Provided data: Begin
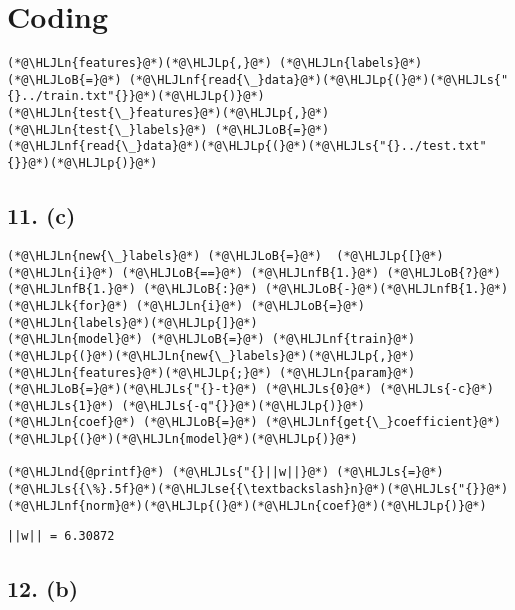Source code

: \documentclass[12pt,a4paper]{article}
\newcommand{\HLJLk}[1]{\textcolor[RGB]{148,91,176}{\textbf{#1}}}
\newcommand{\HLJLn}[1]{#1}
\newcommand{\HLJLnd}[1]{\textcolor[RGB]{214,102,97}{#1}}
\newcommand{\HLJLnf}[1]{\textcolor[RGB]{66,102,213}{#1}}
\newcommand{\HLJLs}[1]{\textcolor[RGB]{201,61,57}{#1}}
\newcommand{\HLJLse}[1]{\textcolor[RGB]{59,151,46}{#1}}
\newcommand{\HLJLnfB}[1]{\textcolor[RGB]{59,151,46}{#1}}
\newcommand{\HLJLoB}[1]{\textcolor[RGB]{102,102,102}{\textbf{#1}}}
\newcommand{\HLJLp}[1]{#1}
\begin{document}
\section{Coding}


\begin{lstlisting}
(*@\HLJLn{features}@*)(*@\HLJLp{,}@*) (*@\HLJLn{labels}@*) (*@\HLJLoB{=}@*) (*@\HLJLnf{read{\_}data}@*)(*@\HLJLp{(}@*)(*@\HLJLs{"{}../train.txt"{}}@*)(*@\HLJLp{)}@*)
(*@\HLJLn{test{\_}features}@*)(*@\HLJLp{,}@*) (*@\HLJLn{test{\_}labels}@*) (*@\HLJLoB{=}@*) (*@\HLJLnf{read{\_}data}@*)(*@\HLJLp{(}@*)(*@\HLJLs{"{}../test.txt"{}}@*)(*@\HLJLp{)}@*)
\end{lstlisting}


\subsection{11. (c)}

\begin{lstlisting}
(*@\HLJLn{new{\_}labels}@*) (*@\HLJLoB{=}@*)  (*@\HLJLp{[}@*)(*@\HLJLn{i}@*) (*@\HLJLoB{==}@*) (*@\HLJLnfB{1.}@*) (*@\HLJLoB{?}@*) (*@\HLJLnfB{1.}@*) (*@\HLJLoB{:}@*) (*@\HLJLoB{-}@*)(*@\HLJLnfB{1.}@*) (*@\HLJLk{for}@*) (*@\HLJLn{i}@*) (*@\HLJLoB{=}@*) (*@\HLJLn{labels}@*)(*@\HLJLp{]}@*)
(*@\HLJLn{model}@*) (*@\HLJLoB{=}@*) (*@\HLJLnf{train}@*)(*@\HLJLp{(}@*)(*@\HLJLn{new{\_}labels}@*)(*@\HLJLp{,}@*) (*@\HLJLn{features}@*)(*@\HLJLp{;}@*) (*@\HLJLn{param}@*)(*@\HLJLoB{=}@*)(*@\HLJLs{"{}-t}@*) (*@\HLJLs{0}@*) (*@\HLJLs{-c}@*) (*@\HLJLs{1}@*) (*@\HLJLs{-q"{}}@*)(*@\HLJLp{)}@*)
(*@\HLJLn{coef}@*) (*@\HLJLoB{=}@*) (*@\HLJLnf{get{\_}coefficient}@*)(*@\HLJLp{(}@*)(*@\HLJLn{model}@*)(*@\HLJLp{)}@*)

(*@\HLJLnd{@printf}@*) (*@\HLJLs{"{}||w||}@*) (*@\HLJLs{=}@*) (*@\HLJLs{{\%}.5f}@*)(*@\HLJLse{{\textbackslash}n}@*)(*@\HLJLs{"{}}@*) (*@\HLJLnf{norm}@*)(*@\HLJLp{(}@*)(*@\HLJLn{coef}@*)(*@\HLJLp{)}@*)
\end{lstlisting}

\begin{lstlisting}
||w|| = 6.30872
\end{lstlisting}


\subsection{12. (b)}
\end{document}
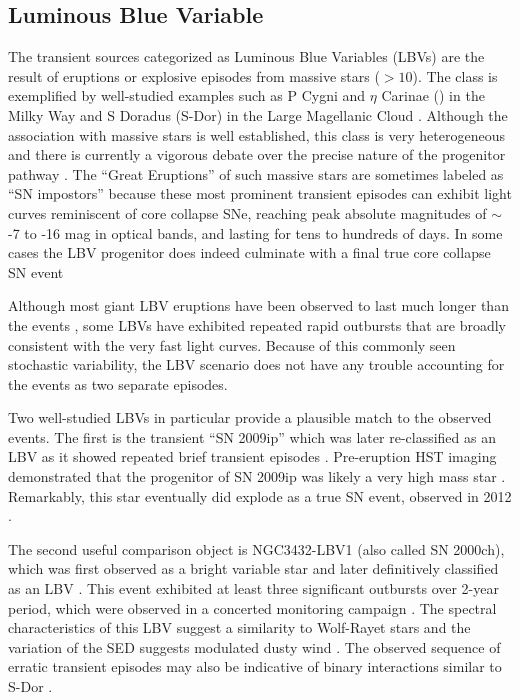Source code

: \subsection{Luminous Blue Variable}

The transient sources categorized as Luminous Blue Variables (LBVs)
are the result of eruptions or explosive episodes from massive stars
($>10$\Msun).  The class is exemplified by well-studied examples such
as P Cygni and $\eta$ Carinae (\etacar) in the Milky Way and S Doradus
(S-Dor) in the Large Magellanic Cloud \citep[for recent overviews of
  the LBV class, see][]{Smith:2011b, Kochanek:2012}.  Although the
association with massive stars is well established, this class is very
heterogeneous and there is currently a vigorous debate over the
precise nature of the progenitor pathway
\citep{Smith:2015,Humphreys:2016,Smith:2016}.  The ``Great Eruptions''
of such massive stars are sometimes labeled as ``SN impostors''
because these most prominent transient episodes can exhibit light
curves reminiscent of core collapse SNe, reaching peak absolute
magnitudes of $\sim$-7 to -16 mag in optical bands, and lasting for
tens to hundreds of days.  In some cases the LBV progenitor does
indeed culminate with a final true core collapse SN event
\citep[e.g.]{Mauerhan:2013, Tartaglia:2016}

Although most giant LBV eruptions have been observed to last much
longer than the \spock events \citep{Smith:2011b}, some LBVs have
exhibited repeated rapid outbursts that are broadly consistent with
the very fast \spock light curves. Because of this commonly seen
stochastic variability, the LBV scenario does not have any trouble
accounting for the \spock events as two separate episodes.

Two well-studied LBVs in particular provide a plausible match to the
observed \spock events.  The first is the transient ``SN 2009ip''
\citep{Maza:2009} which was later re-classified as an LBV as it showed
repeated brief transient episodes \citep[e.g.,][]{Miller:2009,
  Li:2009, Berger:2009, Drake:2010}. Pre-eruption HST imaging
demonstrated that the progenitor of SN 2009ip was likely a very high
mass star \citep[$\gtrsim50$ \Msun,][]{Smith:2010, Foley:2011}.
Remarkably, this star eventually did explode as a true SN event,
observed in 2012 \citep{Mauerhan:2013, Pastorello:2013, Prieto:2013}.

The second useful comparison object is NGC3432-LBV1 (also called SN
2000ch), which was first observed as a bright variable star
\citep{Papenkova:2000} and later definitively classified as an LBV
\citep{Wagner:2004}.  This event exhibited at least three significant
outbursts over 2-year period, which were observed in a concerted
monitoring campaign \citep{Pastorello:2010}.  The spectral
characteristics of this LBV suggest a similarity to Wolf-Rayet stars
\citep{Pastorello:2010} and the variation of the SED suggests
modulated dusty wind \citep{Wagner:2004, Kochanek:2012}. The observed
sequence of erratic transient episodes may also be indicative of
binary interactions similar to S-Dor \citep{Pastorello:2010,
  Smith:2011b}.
Provided data: End
* Work instructions *
Given the records above, reproduce precisely and only the lines between the line holding "as it showed" and the line holding "Remarkably, this star", inclusive.

* Finished exercise *
\citep{Maza:2009} which was later re-classified as an LBV as it showed
repeated brief transient episodes \citep[e.g.,][]{Miller:2009,
  Li:2009, Berger:2009, Drake:2010}. Pre-eruption HST imaging
demonstrated that the progenitor of SN 2009ip was likely a very high
mass star \citep[$\gtrsim50$ \Msun,][]{Smith:2010, Foley:2011}.
Remarkably, this star eventually did explode as a true SN event,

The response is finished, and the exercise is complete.